What is being asked:
The material beneath this line should be printed exactly, with its pictures omitted.

____ Supplied information

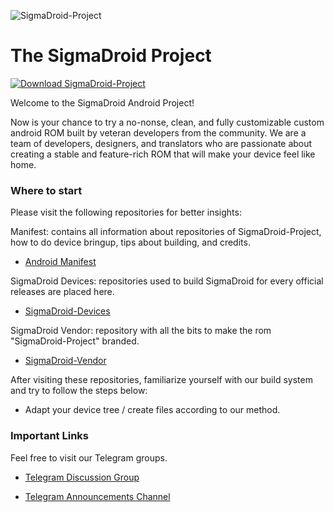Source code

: ![SigmaDroid-Project](https://github.com/SigmaDroid-Project/.github/raw/main/profile/sigma_logo.png)

The SigmaDroid Project
=============================

[![Download SigmaDroid-Project](https://github.com/SigmaDroid-Project/.github/raw/main/profile/download.png)](https://sigmadroid.xyz/downloads/)

Welcome to the SigmaDroid Android Project!

Now is your chance to try a no-nonse, clean, and fully customizable custom android ROM built by veteran developers from the community. We are a team of developers, designers, and translators who are passionate about creating a stable and feature-rich ROM that will make your device feel like home.

### Where to start

Please visit the following repositories for better insights:

Manifest: contains all information about repositories of SigmaDroid-Project, how to do device bringup, tips about building, and credits.
- [Android Manifest](https://github.com/SigmaDroid-Project/manifest)

SigmaDroid Devices: repositories used to build SigmaDroid for every official releases are placed here.
- [SigmaDroid-Devices](https://github.com/SigmaDroid-Devices)

SigmaDroid Vendor: repository with all the bits to make the rom "SigmaDroid-Project" branded.
- [SigmaDroid-Vendor](https://github.com/SigmaDroid-Project/vendor_lineage)

After visiting these repositories, familiarize yourself with our build system and try to follow the steps below:

- Adapt your device tree / create files according to our method.

### Important Links

Feel free to visit our Telegram groups.

- [Telegram Discussion Group](https://t.me/SigmaDroidChat)

- [Telegram Announcements Channel](https://t.me/SigmaDroidAnnouncements)
<!--
- [Telegram Discussion Group](https://t.me/riceDroidsupport)
-->
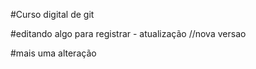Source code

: #Curso digital de git

#editando algo para registrar - atualização  //nova versao

#mais uma alteração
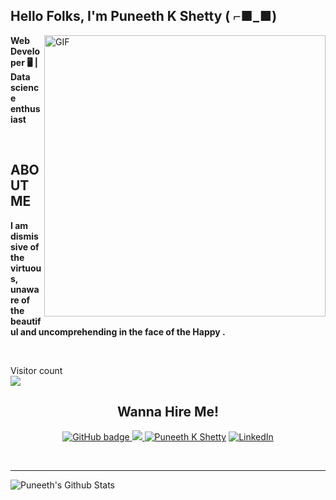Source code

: 
<h2 align="left">Hello Folks, I'm <strong>Puneeth K Shetty ( ⌐■_■) </strong></h2>
 
 <img align="right" alt="GIF" src="https://www.mygo.ge/uploads/blog/1584023795.jpg" width="450"/>

<p align="left"><strong> Web Developer 🖥 | Data science enthusiast </strong></p> <br>
<h2 align="left"> ABOUT ME</h2>
<p align="left"><strong>I am dismissive of the virtuous, unaware of the beautiful and uncomprehending in the face of the Happy .</strong></p> <br>
	 
<p align="left"> Visitor count
	<br>
  <img src="https://profile-counter.glitch.me/PuneethKshetty/count.svg" />
</p>

<h2 align="center"><strong>Wanna Hire Me!</strong></h2>
<p align="center">
  <a href="https://github.com/PuneethKshetty?tab=followers">
    <img src="https://img.shields.io/github/followers/PuneethKshetty?label=Followers&logo=GitHub&style=for-the-badge" alt="GitHub badge" />
  </a>
  <a href="http://twitter.com/slowsarcasm">
    <img src="https://img.shields.io/twitter/follow/slowsarcasm?label=Twitter&logo=twitter&style=for-the-badge" />
  </a>	
  <a href="https://tinyurl.com/y5qe2u4n"><img src="https://img.shields.io/badge/-My%20Portfolio-Black" alt="Puneeth K Shetty" /></a>	 
  <a href="https://www.linkedin.com/in/puneeth-k-shetty-3b0b06173/"><img src="https://img.shields.io/badge/LinkedIn-%230077B5.svg?&style=flat-square&logo=linkedin&logoColor=white" alt="LinkedIn"></a>	  	  
</p>

<!-- ### Connect with me: -->

<br />

---

<img align="center" alt="Puneeth's Github Stats" src="https://github-readme-stats.vercel.app/api?username=PuneethKshetty&show_icons=true&hide_border=true" />

 
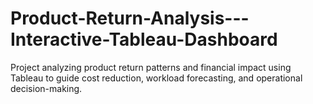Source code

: # Product-Return-Analysis---Interactive-Tableau-Dashboard
Project analyzing product return patterns and financial impact using Tableau to guide cost reduction, workload forecasting, and operational decision-making.
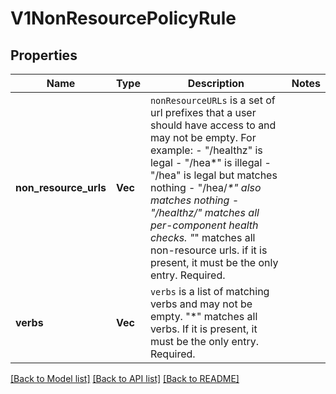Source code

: # V1NonResourcePolicyRule

## Properties

Name | Type | Description | Notes
------------ | ------------- | ------------- | -------------
**non_resource_urls** | **Vec<String>** | `nonResourceURLs` is a set of url prefixes that a user should have access to and may not be empty. For example:   - \"/healthz\" is legal   - \"/hea*\" is illegal   - \"/hea\" is legal but matches nothing   - \"/hea/_*\" also matches nothing   - \"/healthz/_*\" matches all per-component health checks. \"*\" matches all non-resource urls. if it is present, it must be the only entry. Required. | 
**verbs** | **Vec<String>** | `verbs` is a list of matching verbs and may not be empty. \"*\" matches all verbs. If it is present, it must be the only entry. Required. | 

[[Back to Model list]](../README.md#documentation-for-models) [[Back to API list]](../README.md#documentation-for-api-endpoints) [[Back to README]](../README.md)


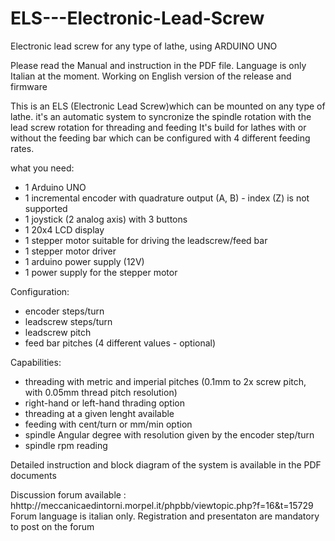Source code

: # ELS---Electronic-Lead-Screw
Electronic lead screw for any type of lathe, using ARDUINO UNO

Please read the Manual and instruction in the PDF file. Language is only Italian at the moment.
Working on English version of the release and firmware

This is an ELS (Electronic Lead Screw)which can be mounted on any type of lathe.
it's an automatic system to syncronize the spindle rotation with the lead screw rotation for threading and feeding
It's build for lathes with or without the feeding bar which can be configured with 4 different feeding rates.

what you need:
- 1 Arduino UNO
- 1 incremental encoder with quadrature output (A, B) - index (Z) is not supported
- 1 joystick (2 analog axis) with 3 buttons
- 1 20x4 LCD display
- 1 stepper motor suitable for driving the leadscrew/feed bar
- 1 stepper motor driver
- 1 arduino power supply (12V)
- 1 power supply for the stepper motor

Configuration:
- encoder steps/turn
- leadscrew steps/turn
- leadscrew pitch
- feed bar pitches (4 different values - optional)

Capabilities:
- threading with metric and imperial pitches (0.1mm to 2x screw pitch, with 0.05mm thread pitch resolution)
- right-hand or left-hand thrading option
- threading at a given lenght available
- feeding with cent/turn or mm/min option
- spindle Angular degree with resolution given by the encoder step/turn
- spindle rpm reading

Detailed instruction and block diagram of the system is available in the PDF documents

Discussion forum available : hhttp://meccanicaedintorni.morpel.it/phpbb/viewtopic.php?f=16&t=15729
Forum language is italian only. Registration and presentaton are mandatory to post on the forum
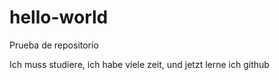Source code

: # hello-world
Prueba de repositorio

Ich muss studiere, ich habe viele zeit, und jetzt lerne ich github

________

Answer for this exercise:
Source code

: ![SigmaDroid-Project](https://github.com/SigmaDroid-Project/.github/raw/main/profile/sigma_logo.png)

The SigmaDroid Project
=============================

[![Download SigmaDroid-Project](https://github.com/SigmaDroid-Project/.github/raw/main/profile/download.png)](https://sigmadroid.xyz/downloads/)

Welcome to the SigmaDroid Android Project!

Now is your chance to try a no-nonse, clean, and fully customizable custom android ROM built by veteran developers from the community. We are a team of developers, designers, and translators who are passionate about creating a stable and feature-rich ROM that will make your device feel like home.

### Where to start

Please visit the following repositories for better insights:

Manifest: contains all information about repositories of SigmaDroid-Project, how to do device bringup, tips about building, and credits.
- [Android Manifest](https://github.com/SigmaDroid-Project/manifest)

SigmaDroid Devices: repositories used to build SigmaDroid for every official releases are placed here.
- [SigmaDroid-Devices](https://github.com/SigmaDroid-Devices)

SigmaDroid Vendor: repository with all the bits to make the rom "SigmaDroid-Project" branded.
- [SigmaDroid-Vendor](https://github.com/SigmaDroid-Project/vendor_lineage)

After visiting these repositories, familiarize yourself with our build system and try to follow the steps below:

- Adapt your device tree / create files according to our method.

### Important Links

Feel free to visit our Telegram groups.

- [Telegram Discussion Group](https://t.me/SigmaDroidChat)

- [Telegram Announcements Channel](https://t.me/SigmaDroidAnnouncements)
<!--
- [Telegram Discussion Group](https://t.me/riceDroidsupport)
-->
Source code

: #Curso digital de git

#editando algo para registrar - atualização  //nova versao

#mais uma alteração
Source code

: 
<h2 align="left">Hello Folks, I'm <strong>Puneeth K Shetty ( ⌐■_■) </strong></h2>
 
 <img align="right" alt="GIF" src="https://www.mygo.ge/uploads/blog/1584023795.jpg" width="450"/>

<p align="left"><strong> Web Developer 🖥 | Data science enthusiast </strong></p> <br>
<h2 align="left"> ABOUT ME</h2>
<p align="left"><strong>I am dismissive of the virtuous, unaware of the beautiful and uncomprehending in the face of the Happy .</strong></p> <br>
	 
<p align="left"> Visitor count
	<br>
  <img src="https://profile-counter.glitch.me/PuneethKshetty/count.svg" />
</p>

<h2 align="center"><strong>Wanna Hire Me!</strong></h2>
<p align="center">
  <a href="https://github.com/PuneethKshetty?tab=followers">
    <img src="https://img.shields.io/github/followers/PuneethKshetty?label=Followers&logo=GitHub&style=for-the-badge" alt="GitHub badge" />
  </a>
  <a href="http://twitter.com/slowsarcasm">
    <img src="https://img.shields.io/twitter/follow/slowsarcasm?label=Twitter&logo=twitter&style=for-the-badge" />
  </a>	
  <a href="https://tinyurl.com/y5qe2u4n"><img src="https://img.shields.io/badge/-My%20Portfolio-Black" alt="Puneeth K Shetty" /></a>	 
  <a href="https://www.linkedin.com/in/puneeth-k-shetty-3b0b06173/"><img src="https://img.shields.io/badge/LinkedIn-%230077B5.svg?&style=flat-square&logo=linkedin&logoColor=white" alt="LinkedIn"></a>	  	  
</p>

<!-- ### Connect with me: -->

<br />

---

<img align="center" alt="Puneeth's Github Stats" src="https://github-readme-stats.vercel.app/api?username=PuneethKshetty&show_icons=true&hide_border=true" />

 
Source code

: # Product-Return-Analysis---Interactive-Tableau-Dashboard
Project analyzing product return patterns and financial impact using Tableau to guide cost reduction, workload forecasting, and operational decision-making.
Source code

: # V1NonResourcePolicyRule

## Properties

Name | Type | Description | Notes
------------ | ------------- | ------------- | -------------
**non_resource_urls** | **Vec<String>** | `nonResourceURLs` is a set of url prefixes that a user should have access to and may not be empty. For example:   - \"/healthz\" is legal   - \"/hea*\" is illegal   - \"/hea\" is legal but matches nothing   - \"/hea/_*\" also matches nothing   - \"/healthz/_*\" matches all per-component health checks. \"*\" matches all non-resource urls. if it is present, it must be the only entry. Required. | 
**verbs** | **Vec<String>** | `verbs` is a list of matching verbs and may not be empty. \"*\" matches all verbs. If it is present, it must be the only entry. Required. | 

[[Back to Model list]](../README.md#documentation-for-models) [[Back to API list]](../README.md#documentation-for-api-endpoints) [[Back to README]](../README.md)


Source code

: # ELS---Electronic-Lead-Screw
Electronic lead screw for any type of lathe, using ARDUINO UNO

Please read the Manual and instruction in the PDF file. Language is only Italian at the moment.
Working on English version of the release and firmware

This is an ELS (Electronic Lead Screw)which can be mounted on any type of lathe.
it's an automatic system to syncronize the spindle rotation with the lead screw rotation for threading and feeding
It's build for lathes with or without the feeding bar which can be configured with 4 different feeding rates.

what you need:
- 1 Arduino UNO
- 1 incremental encoder with quadrature output (A, B) - index (Z) is not supported
- 1 joystick (2 analog axis) with 3 buttons
- 1 20x4 LCD display
- 1 stepper motor suitable for driving the leadscrew/feed bar
- 1 stepper motor driver
- 1 arduino power supply (12V)
- 1 power supply for the stepper motor

Configuration:
- encoder steps/turn
- leadscrew steps/turn
- leadscrew pitch
- feed bar pitches (4 different values - optional)

Capabilities:
- threading with metric and imperial pitches (0.1mm to 2x screw pitch, with 0.05mm thread pitch resolution)
- right-hand or left-hand thrading option
- threading at a given lenght available
- feeding with cent/turn or mm/min option
- spindle Angular degree with resolution given by the encoder step/turn
- spindle rpm reading

Detailed instruction and block diagram of the system is available in the PDF documents

Discussion forum available : hhttp://meccanicaedintorni.morpel.it/phpbb/viewtopic.php?f=16&t=15729
Forum language is italian only. Registration and presentaton are mandatory to post on the forum
Source code

: # hello-world
Prueba de repositorio

Ich muss studiere, ich habe viele zeit, und jetzt lerne ich github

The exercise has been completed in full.